Exercise description. Only lines containing the string "images" belong in the answer; find them in the records and copy them.

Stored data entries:
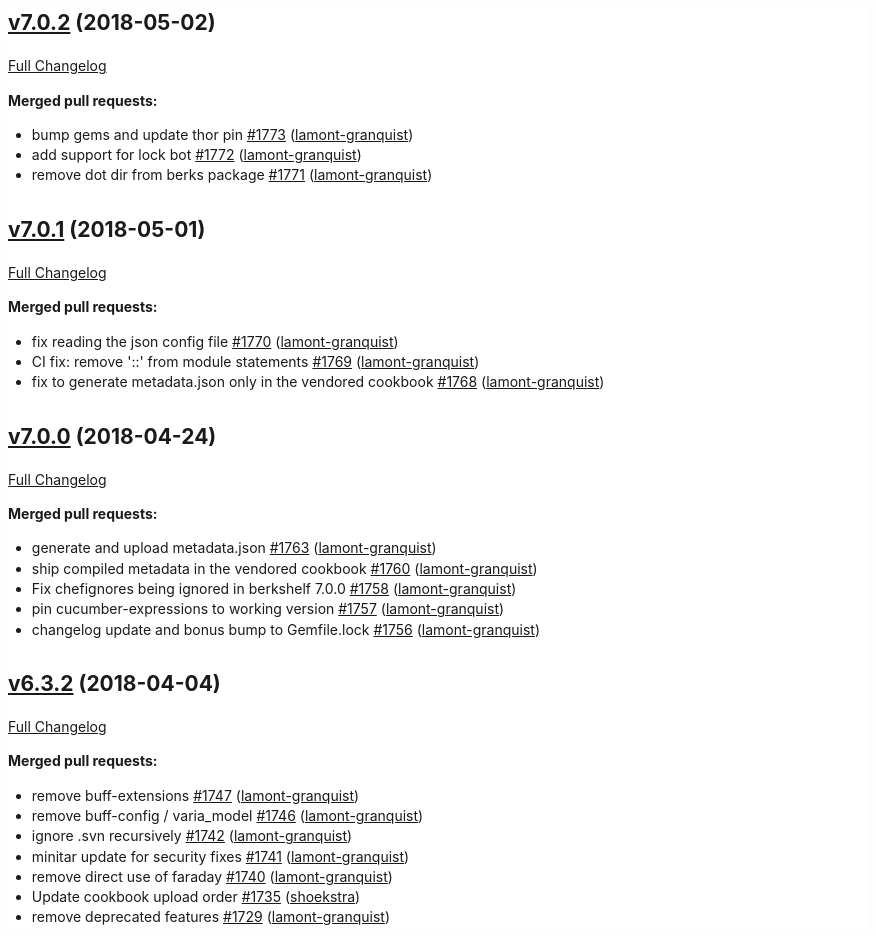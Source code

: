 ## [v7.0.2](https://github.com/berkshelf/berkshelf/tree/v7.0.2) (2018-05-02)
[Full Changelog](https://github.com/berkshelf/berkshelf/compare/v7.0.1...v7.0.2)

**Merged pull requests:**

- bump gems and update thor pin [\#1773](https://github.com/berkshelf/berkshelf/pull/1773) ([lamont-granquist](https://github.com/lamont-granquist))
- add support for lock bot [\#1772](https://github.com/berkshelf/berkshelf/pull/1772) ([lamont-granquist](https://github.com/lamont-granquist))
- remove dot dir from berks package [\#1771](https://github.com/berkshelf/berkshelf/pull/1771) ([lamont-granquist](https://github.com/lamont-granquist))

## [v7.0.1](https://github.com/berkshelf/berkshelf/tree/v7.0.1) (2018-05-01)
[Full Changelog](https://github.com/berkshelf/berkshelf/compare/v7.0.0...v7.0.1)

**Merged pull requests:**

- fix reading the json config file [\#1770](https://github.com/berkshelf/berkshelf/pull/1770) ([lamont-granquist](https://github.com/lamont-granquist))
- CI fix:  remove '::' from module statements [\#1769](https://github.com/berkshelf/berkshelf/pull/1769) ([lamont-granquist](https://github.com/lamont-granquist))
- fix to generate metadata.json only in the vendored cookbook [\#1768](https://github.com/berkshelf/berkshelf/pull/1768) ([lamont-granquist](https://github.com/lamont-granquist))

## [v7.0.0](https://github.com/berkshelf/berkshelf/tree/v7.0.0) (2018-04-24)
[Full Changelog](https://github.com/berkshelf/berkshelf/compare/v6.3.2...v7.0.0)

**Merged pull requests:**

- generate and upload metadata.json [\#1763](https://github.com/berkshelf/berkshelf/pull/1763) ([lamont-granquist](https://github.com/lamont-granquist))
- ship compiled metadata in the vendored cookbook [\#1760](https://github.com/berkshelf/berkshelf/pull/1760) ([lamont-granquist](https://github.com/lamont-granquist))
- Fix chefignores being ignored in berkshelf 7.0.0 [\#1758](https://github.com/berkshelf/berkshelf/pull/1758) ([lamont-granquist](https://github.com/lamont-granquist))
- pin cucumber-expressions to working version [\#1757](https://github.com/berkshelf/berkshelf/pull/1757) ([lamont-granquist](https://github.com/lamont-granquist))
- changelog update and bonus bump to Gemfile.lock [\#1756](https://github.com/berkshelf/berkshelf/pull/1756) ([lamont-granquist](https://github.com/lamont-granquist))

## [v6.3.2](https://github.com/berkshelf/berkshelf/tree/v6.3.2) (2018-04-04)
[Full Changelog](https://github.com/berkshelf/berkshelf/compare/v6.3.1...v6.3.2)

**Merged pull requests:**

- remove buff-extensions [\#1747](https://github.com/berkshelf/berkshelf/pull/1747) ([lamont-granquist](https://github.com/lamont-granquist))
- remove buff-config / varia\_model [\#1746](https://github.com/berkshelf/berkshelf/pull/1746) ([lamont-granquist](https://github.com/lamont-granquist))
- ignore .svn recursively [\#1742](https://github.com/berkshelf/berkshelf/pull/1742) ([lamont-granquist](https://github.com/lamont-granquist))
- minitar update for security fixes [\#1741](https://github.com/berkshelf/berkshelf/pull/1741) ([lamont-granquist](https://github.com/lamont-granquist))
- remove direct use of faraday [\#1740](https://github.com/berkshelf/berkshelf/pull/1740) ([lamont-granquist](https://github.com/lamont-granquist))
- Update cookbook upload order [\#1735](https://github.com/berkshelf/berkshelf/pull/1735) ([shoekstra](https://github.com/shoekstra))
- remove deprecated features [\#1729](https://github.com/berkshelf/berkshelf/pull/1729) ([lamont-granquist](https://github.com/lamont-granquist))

--

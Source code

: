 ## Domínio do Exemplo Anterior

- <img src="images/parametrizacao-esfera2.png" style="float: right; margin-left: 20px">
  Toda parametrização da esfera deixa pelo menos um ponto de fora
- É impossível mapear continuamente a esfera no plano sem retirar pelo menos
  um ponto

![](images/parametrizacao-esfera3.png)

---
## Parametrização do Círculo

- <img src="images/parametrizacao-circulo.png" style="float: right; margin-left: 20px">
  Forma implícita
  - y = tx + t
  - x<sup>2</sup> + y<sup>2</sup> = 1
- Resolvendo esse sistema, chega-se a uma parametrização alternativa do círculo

--

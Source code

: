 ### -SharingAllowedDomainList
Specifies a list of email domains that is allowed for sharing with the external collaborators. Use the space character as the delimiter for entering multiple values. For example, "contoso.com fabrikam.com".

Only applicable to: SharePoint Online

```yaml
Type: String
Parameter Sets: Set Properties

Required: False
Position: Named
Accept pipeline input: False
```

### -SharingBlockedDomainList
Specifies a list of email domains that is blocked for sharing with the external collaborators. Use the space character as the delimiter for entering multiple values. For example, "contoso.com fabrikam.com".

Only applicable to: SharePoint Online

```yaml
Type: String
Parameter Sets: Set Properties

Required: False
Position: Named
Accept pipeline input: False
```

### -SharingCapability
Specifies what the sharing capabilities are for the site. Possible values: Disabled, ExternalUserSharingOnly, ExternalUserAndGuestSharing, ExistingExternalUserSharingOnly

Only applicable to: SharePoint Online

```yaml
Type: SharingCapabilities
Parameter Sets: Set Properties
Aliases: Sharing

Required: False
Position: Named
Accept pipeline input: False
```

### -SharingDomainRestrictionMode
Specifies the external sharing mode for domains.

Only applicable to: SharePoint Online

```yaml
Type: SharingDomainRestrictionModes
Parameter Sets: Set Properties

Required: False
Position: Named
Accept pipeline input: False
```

Worked solution.
- <img src="images/parametrizacao-esfera2.png" style="float: right; margin-left: 20px">
![](images/parametrizacao-esfera3.png)
- <img src="images/parametrizacao-circulo.png" style="float: right; margin-left: 20px">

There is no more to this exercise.